Summary of Key Findings: This first graph I have created represents the percentage of minority groups that were included in the data (Asian, Black, and Hispanic/Latino) showing these employees in computer programming occupations. After converting my data to average percentage of each group I was able to get a better understanding of what each number and category represented. I believe that the very low percentages of Black and Hispanic/Latino works can raise awareness to the lack of representation both of these groups have in this industry. This can be shown by the percentages of the group being below 7% representation for each group over the years and has been staying steady at this level over the time frame of 2005-2020. It was also interesting to see how Asian representation and employment were rapidly decreasing from 2005 to 2010 and think start increasing rapidly from 2010 on as the graph spikes up. I would be curious to find out to why this happened and why with only this minority group. My key findings from this graph show the lack of representation of minority groups in this specific field of computer programming, which shows the lack of diversity, equity, and inclusion these occupations have.

#Plot 2 conversion from wide data to long data
computer<-jobs%>%filter(Job_Description %in% c("Computer support specialists ", "Computer support specialists"))
wide_data2<-computer%>%select(Year, Percent_Female, Percent_Male)

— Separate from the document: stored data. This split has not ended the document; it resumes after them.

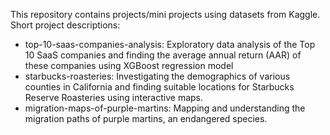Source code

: This repository contains projects/mini projects using datasets from Kaggle.
Short project descriptions:
- top-10-saas-companies-analysis: Exploratory data analysis of the Top 10 SaaS companies and finding the average annual return (AAR) of these companies using XGBoost regression model
- starbucks-roasteries: Investigating the demographics of various counties in California and finding suitable locations for Starbucks Reserve Roasteries using interactive maps. 
- migration-maps-of-purple-martins: Mapping and understanding the migration paths of purple martins, an endangered species.


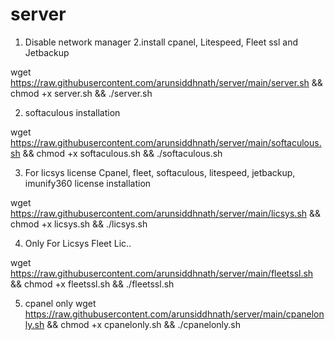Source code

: # server

1. Disable network manager 2.install cpanel, Litespeed, Fleet ssl and Jetbackup

wget https://raw.githubusercontent.com/arunsiddhnath/server/main/server.sh && chmod +x server.sh && ./server.sh


2. softaculous installation

wget https://raw.githubusercontent.com/arunsiddhnath/server/main/softaculous.sh && chmod +x softaculous.sh && ./softaculous.sh

3. For licsys license 
Cpanel, fleet, softaculous, litespeed, jetbackup, imunify360 license installation

wget https://raw.githubusercontent.com/arunsiddhnath/server/main/licsys.sh && chmod +x licsys.sh && ./licsys.sh

4. Only For Licsys Fleet Lic..

wget https://raw.githubusercontent.com/arunsiddhnath/server/main/fleetssl.sh && chmod +x fleetssl.sh && ./fleetssl.sh

5. cpanel only
wget https://raw.githubusercontent.com/arunsiddhnath/server/main/cpanelonly.sh && chmod +x cpanelonly.sh && ./cpanelonly.sh
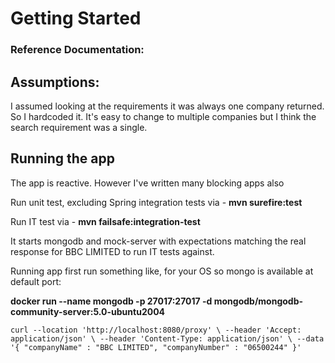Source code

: # Getting Started

### Reference Documentation:

## Assumptions:

I assumed looking at the requirements it was always one company returned. So I hardcoded it.
It's easy to change to multiple companies but I think the search requirement was a single.

## Running the app

The app is reactive. However I've written many blocking apps also

Run unit test, excluding Spring integration tests via - **mvn surefire:test**

Run IT test via - **mvn failsafe:integration-test**

It starts mongodb and mock-server with expectations matching the real response for
BBC LIMITED to run IT tests against.

Running app first run something like, for your OS so mongo is available at default port:  

**docker run --name mongodb -p 27017:27017 -d mongodb/mongodb-community-server:5.0-ubuntu2004**

`curl --location 'http://localhost:8080/proxy' \
--header 'Accept: application/json' \
--header 'Content-Type: application/json' \
--data '{
"companyName" : "BBC LIMITED",
"companyNumber" : "06500244"
}'`

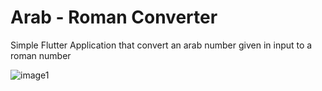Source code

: # Arab - Roman Converter

Simple Flutter Application that convert an arab number given in input to a roman number

![image1](1.jpg)
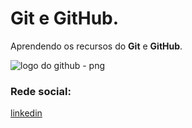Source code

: # **Git** e **GitHub**.

Aprendendo os recursos do  **Git** e **GitHub**.

![logo do github - png](https://github.com/Zimbredu/site-portfolio/assets/66042254/b5146a52-3f27-4f43-90c7-a13e778482a7)



### Rede social:
[linkedin](https://www.linkedin.com/in/eduardo-zimbre-desenvolvedor)
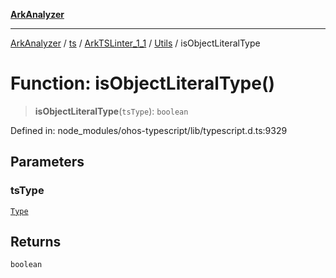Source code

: [**ArkAnalyzer**](../../../../../../../../README.md)

***

[ArkAnalyzer](../../../../../../../../globals.md) / [ts](../../../../../README.md) / [ArkTSLinter\_1\_1](../../../README.md) / [Utils](../README.md) / isObjectLiteralType

# Function: isObjectLiteralType()

> **isObjectLiteralType**(`tsType`): `boolean`

Defined in: node\_modules/ohos-typescript/lib/typescript.d.ts:9329

## Parameters

### tsType

[`Type`](../../../../../interfaces/Type.md)

## Returns

`boolean`
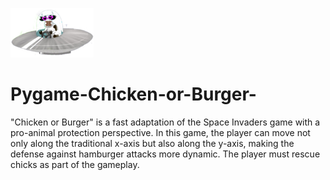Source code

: 
![This is me](https://github.com/AleRamone/Pygame-Chicken-or-Burger-/blob/main/vacaok.png)
# Pygame-Chicken-or-Burger-
"Chicken or Burger" is a fast adaptation of the Space Invaders game with a pro-animal protection perspective. In this game, the player can move not only along the traditional x-axis but also along the y-axis, making the defense against hamburger attacks more dynamic. The player must rescue chicks as part of the gameplay.



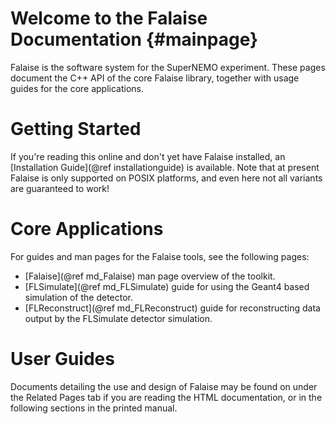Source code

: Welcome to the Falaise Documentation {#mainpage}
====================================
Falaise is the software system for the SuperNEMO experiment. These
pages document the C++ API of the core Falaise library, together with
usage guides for the core applications.

Getting Started
===============
If you're reading this online and don't yet have Falaise installed, an
[Installation Guide](@ref installationguide) is available. Note that
at present Falaise is only supported on POSIX platforms, and even here
not all variants are guaranteed to work!

Core Applications
=================
For guides and man pages for the Falaise tools, see the following pages:

- [Falaise](@ref md_Falaise) man page overview of the toolkit.
- [FLSimulate](@ref md_FLSimulate) guide for using the Geant4 based simulation of the detector.
- [FLReconstruct](@ref md_FLReconstruct) guide for reconstructing data output by the FLSimulate detector simulation.

User Guides
===========
Documents detailing the use and design of Falaise may be found on
under the Related Pages tab if you are reading the HTML documentation,
or in the following sections in the printed manual.



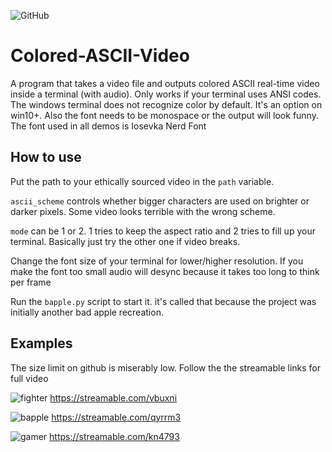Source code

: ![GitHub](https://img.shields.io/github/license/hunar4321/life_code)

# Colored-ASCII-Video
A program that takes a video file and outputs colored ASCII real-time video inside a terminal (with audio). Only works if your terminal uses ANSI codes. The windows terminal does not recognize color by default. It's an option on win10+. Also the font needs to be monospace or the output will look funny. The font used in all demos is Iosevka Nerd Font

How to use
-------------
Put the path to your ethically sourced video in the `path` variable. 

`ascii_scheme` controls whether bigger characters are used on brighter or darker pixels. Some video looks terrible with the wrong scheme.

`mode` can be 1 or 2. 1 tries to keep the aspect ratio and 2 tries to fill up your terminal. Basically just try the other one if video breaks.

Change the font size of your terminal for lower/higher resolution. If you make the font too small audio will desync because it takes too long to think per frame

Run the `bapple.py` script to start it. it's called that because the project was initially another bad apple recreation.

Examples
---------
The size limit on github is miserably low. Follow the the streamable links for full video

![fighter](https://user-images.githubusercontent.com/96934612/202935752-28bbe7c7-34e9-475e-8e94-73be04358da9.gif)
https://streamable.com/vbuxni

![bapple](https://user-images.githubusercontent.com/96934612/202935774-eb57d621-dc68-4917-94f9-1b1fe77a54be.gif)
https://streamable.com/qyrrm3

![gamer](https://user-images.githubusercontent.com/96934612/202935903-ff8285fa-95af-41b6-9614-d499234711e8.gif)
https://streamable.com/kn4793
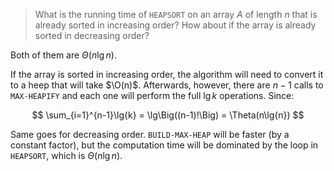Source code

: > What is the running time of `HEAPSORT` on an array $A$ of length $n$ that is
> already sorted in increasing order? How about if the array is already sorted
> in decreasing order?

Both of them are $\Theta(n\lg{n})$.

If the array is sorted in increasing order, the algorithm will need to convert
it to a heep that will take $\O(n)$. Afterwards, however, there are $n-1$ calls
to `MAX-HEAPIFY` and each one will perform the full $\lg{k}$ operations. Since:

$$ \sum_{i=1}^{n-1}\lg{k} = \lg\Big((n-1)!\Big) = \Theta(n\lg{n}) $$

Same goes for decreasing order. `BUILD-MAX-HEAP` will be faster (by a constant
factor), but the computation time will be dominated by the loop in `HEAPSORT`,
which is $\Theta(n\lg{n})$.
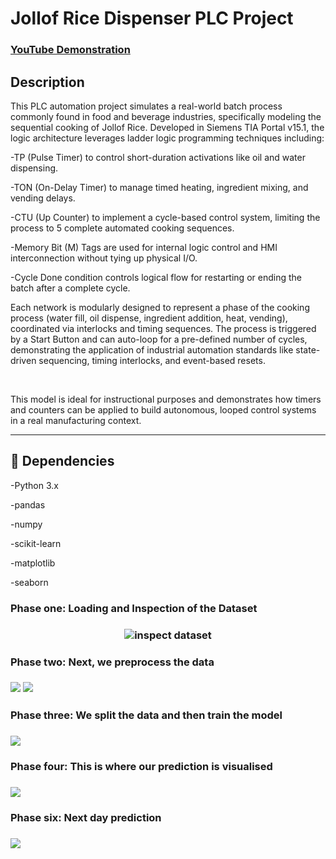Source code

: <h1>Jollof Rice Dispenser PLC Project</h1>

### [YouTube Demonstration](https://youtu.be/br58FgKLC3g)

<h2>Description</h2>
This PLC automation project simulates a real-world batch process commonly found in food and beverage industries, specifically modeling the sequential cooking of Jollof Rice. Developed in Siemens TIA Portal v15.1, the logic architecture leverages ladder logic programming techniques including:

-TP (Pulse Timer) to control short-duration activations like oil and water dispensing.

-TON (On-Delay Timer) to manage timed heating, ingredient mixing, and vending delays.

-CTU (Up Counter) to implement a cycle-based control system, limiting the process to 5 complete automated cooking sequences.

-Memory Bit (M) Tags are used for internal logic control and HMI interconnection without tying up physical I/O.

-Cycle Done condition controls logical flow for restarting or ending the batch after a complete cycle.

Each network is modularly designed to represent a phase of the cooking process (water fill, oil dispense, ingredient addition, heat, vending), coordinated via interlocks and timing sequences. The process is triggered by a Start Button and can auto-loop for a pre-defined number of cycles, demonstrating the application of industrial automation standards like state-driven sequencing, timing interlocks, and event-based resets.



<br />

This model is ideal for instructional purposes and demonstrates how timers and counters can be applied to build autonomous, looped control systems in a real manufacturing context.

---

<h2> 🧰 Dependencies</h2>

-Python 3.x

-pandas

-numpy

-scikit-learn

-matplotlib

-seaborn

<h3>Phase one: Loading and Inspection of the Dataset<h3>
<p align="center">
<img src ="screenshot/1.png" alt="inspect dataset">

<h3>Phase two: Next, we preprocess the data<h3>
<img src ="screenshot/2.png">
<img src ="screenshot/3.png">
<h3>Phase three: We split the data and then train the model<h3>
<img src ="screenshot/4.png">

<h3>Phase four: This is where our prediction is visualised<h3>
<img src ="screenshot/5.png">

<h3>Phase six: Next day prediction<h3>
<img src ="screenshot/6.png">
</p>

</p>
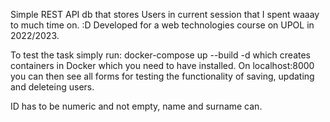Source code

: Simple REST API db that stores Users in current session that I spent waaay to much time on. :D
Developed for a web technologies course on UPOL in 2022/2023.

To test the task simply run: docker-compose up --build -d which creates containers in Docker which you need to have installed.
On localhost:8000 you can then see all forms for testing the functionality of saving, updating and deleteing users.

ID has to be numeric and not empty, name and surname can.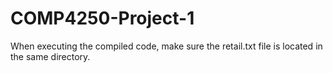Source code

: # COMP4250-Project-1

When executing the compiled code, make sure the retail.txt file is located in the same directory.
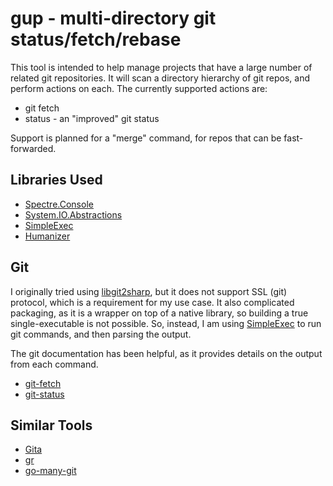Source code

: # gup - multi-directory git status/fetch/rebase

This tool is intended to help manage projects that have a large number of related git repositories.
It will scan a directory hierarchy of git repos, and perform actions on each.
The currently supported actions are:

* git fetch
* status - an "improved" git status

Support is planned for a "merge" command, for repos that can be fast-forwarded.


## Libraries Used

* [Spectre.Console](https://github.com/spectreconsole/spectre.console)
* [System.IO.Abstractions](https://github.com/TestableIO/System.IO.Abstractions)
* [SimpleExec](https://github.com/adamralph/simple-exec)
* [Humanizer](https://github.com/Humanizr/Humanizer)


## Git

I originally tried using [libgit2sharp](https://github.com/libgit2/libgit2sharp), but it does not support SSL (git)
protocol, which is a requirement for my use case. It also complicated packaging, as it is a wrapper on top of a
native library, so building a true single-executable is not possible.  So, instead, I am using
[SimpleExec](https://github.com/adamralph/simple-exec) to run git commands, and then parsing the output.

The git documentation has been helpful, as it provides details on the output from each command.

* [git-fetch](https://git-scm.com/docs/git-fetch)
* [git-status](https://git-scm.com/docs/git-status)


## Similar Tools

* [Gita](https://github.com/nosarthur/gita)
* [gr](https://github.com/mixu/gr)
* [go-many-git](https://github.com/abrochard/go-many-git)
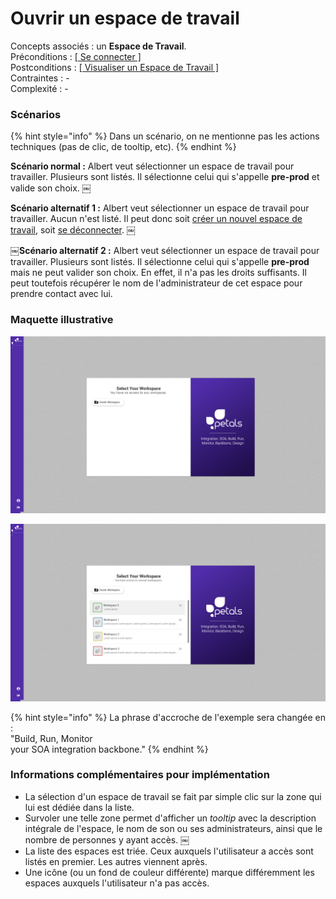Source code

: # Ouvrir un espace de travail

Concepts associés : un **Espace de Travail**.  
Préconditions : [\[ Se connecter \]](se-connecter.md)  
Postconditions : [\[ Visualiser un Espace de Travail \]](visualiser-un-espace-de-travail.md)  
Contraintes : -  
Complexité : -

### Scénarios

{% hint style="info" %}
Dans un scénario, on ne mentionne pas les actions techniques \(pas de clic, de tooltip, etc\).
{% endhint %}

**Scénario normal :** Albert veut sélectionner un espace de travail pour travailler. Plusieurs sont listés. Il sélectionne celui qui s'appelle **pre-prod** et valide son choix. ￼  
  
**Scénario alternatif 1 :** Albert veut sélectionner un espace de travail pour travailler. Aucun n'est listé. Il peut donc soit [créer un nouvel espace de travail](definir-un-espace-de-travail.md), soit [se déconnecter](se-deconnecter.md). ￼  
  
**￼Scénario alternatif 2 :** Albert veut sélectionner un espace de travail pour travailler. Plusieurs sont listés. Il sélectionne celui qui s'appelle **pre-prod** mais ne peut valider son choix. En effet, il n'a pas les droits suffisants. Il peut toutefois récupérer le nom de l'administrateur de cet espace pour prendre contact avec lui.

### Maquette illustrative

![Aucuns espaces existants, la liste est vide.](../../.gitbook/assets/bertrand-workspace-select-0.png)

![Des espaces existent, la liste est affich&#xE9;e](../../.gitbook/assets/bertrand-workspace-select-1%20%281%29.png)

{% hint style="info" %}
La phrase d'accroche de l'exemple sera changée en :  
"Build, Run, Monitor  
your SOA integration backbone."
{% endhint %}

### Informations complémentaires pour implémentation

* La sélection d'un espace de travail se fait par simple clic sur la zone qui lui est dédiée dans la liste.
* Survoler une telle zone permet d'afficher un _tooltip_ avec la description intégrale de l'espace, le nom de son ou ses administrateurs, ainsi que le nombre de personnes y ayant accès. ￼
* La liste des espaces est triée. Ceux auxquels l'utilisateur a accès sont listés en premier. Les autres viennent après.
* Une icône \(ou un fond de couleur différente\) marque différemment les espaces auxquels l'utilisateur n'a pas accès.

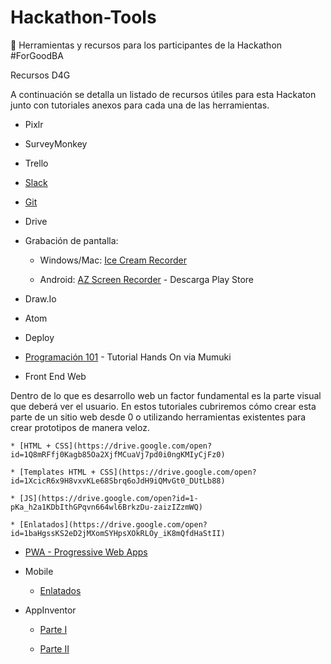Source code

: # Hackathon-Tools
:rocket: Herramientas y recursos para los participantes de la Hackathon #ForGoodBA

Recursos D4G

A continuación se detalla un listado de recursos útiles para esta Hackaton junto con tutoriales anexos para cada una de las herramientas.

* Pixlr

* SurveyMonkey

* Trello

* [Slack](https://docs.google.com/document/d/1Hqo8dWkpPcJHsWre1I7omsJRXsUx4yAHeKl043c4njI/edit?usp=sharing)

* [Git](https://drive.google.com/open?id=19OMhGx0o9Ytr5_aVaNmoECzTglbl6LzNNNGFsiLN1nQ)

* Drive

* Grabación de pantalla:

    * Windows/Mac: [Ice Cream Recorder](https://drive.google.com/open?id=1QDJLnwIySYQLWLMOFN_fvD_HM4LUbGtCslFGOnkYXPQ)

    * Android: [AZ Screen Recorder](https://play.google.com/store/apps/details?id=com.hecorat.screenrecorder.free&hl=es_419) - Descarga Play Store

* Draw.Io

* Atom

* Deploy

* [Programación 101](https://mumuki.io/chapters/6-fundamentos) - Tutorial Hands On via Mumuki

* Front End Web

Dentro de lo que es desarrollo web un factor fundamental es la parte visual que deberá ver el usuario. En estos tutoriales cubriremos cómo crear esta parte de un sitio web desde 0 o utilizando herramientas existentes para crear prototipos de manera veloz.

    * [HTML + CSS](https://drive.google.com/open?id=1Q8mRFfj0Kagb85Oa2XjfMCuaVj7pd0i0ngKMIyCjFz0)

    * [Templates HTML + CSS](https://drive.google.com/open?id=1XcicR6x9H8vxvKLe68Sbrq6oJdH9iQMvGt0_DUtLb88)

    * [JS](https://drive.google.com/open?id=1-pKa_h2a1KDbIthGPqvn664wl6BrkzDu-zaizIZzmWQ)

    * [Enlatados](https://drive.google.com/open?id=1baHgssKS2eD2jMXomSYHpsXOkRLOy_iK8mQfdHaStII)

* [PWA - Progressive Web Apps](https://drive.google.com/open?id=1tz-AZb8Cgjt2hCdHCUijDV_hlwDgR5M_D8DGCiJ6mqw)

* Mobile

    * [Enlatados](https://drive.google.com/open?id=1DInfPFMH1rVsih2PmuPH26ZtFDR0th-CE3mC85CyPvo) 

* AppInventor

    * [Parte I](https://drive.google.com/open?id=1qdHG0gn1e1SQYzrwdVgpKvRCaaI--BLeOeC0GFPYw1o)

    * [Parte II](https://drive.google.com/open?id=1KzSsiUnqW198_uB87-xW_LySJKMgzHsRth_uYtAeYbc)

colnames(wide_data2)<-c("Year","Females", "Males" )

head(wide_data2)
long_data2 <- wide_data2 %>%
  pivot_longer(-Year, names_to = "Gender", values_to = "Percent")

head(long_data2)
#Plot 2 bar graph
palette<-c("orange", "blue")
ggplot(long_data2, aes(x=Year, y=Percent, fill=Gender))+
  geom_bar(stat="Identity", position= "dodge")+
  labs(y="Average % Employees", x="Year",
  title= "Gender Diversity in Computer Support Specialist Jobs",
  color="Gender")+
scale_fill_manual(values=palette)

Summary of Key Findings: Once I converted my data, I was able to find the percentage of male employees which helped me create my bar graph. The graph I created titled “Gender Diversity in Computer Support Specialist Jobs” shows the gender gap between men and women in this occupation. I believe this graph shows the stereotypical difference between men and women representation in male-dominated fields. It is alarming to see how this gap has not closed over time, especially now when movements of feminism have been more prominent and women have been advocating for equal pay and equal employment as men. With the gap being about a 40% gap each year in the computer support specialist jobs between men and women, it can bring attention to outsiders just how large the gap really is, since most people are aware there is a gap but are not aware as to how large it really is. My key findings give a visual of the gap and hopefully when people become aware of the gap, reform will come and the gap can decrease. It also brings to light the lack of diversity, equity, and inclusion between genders and not just races as I showed in my other chart.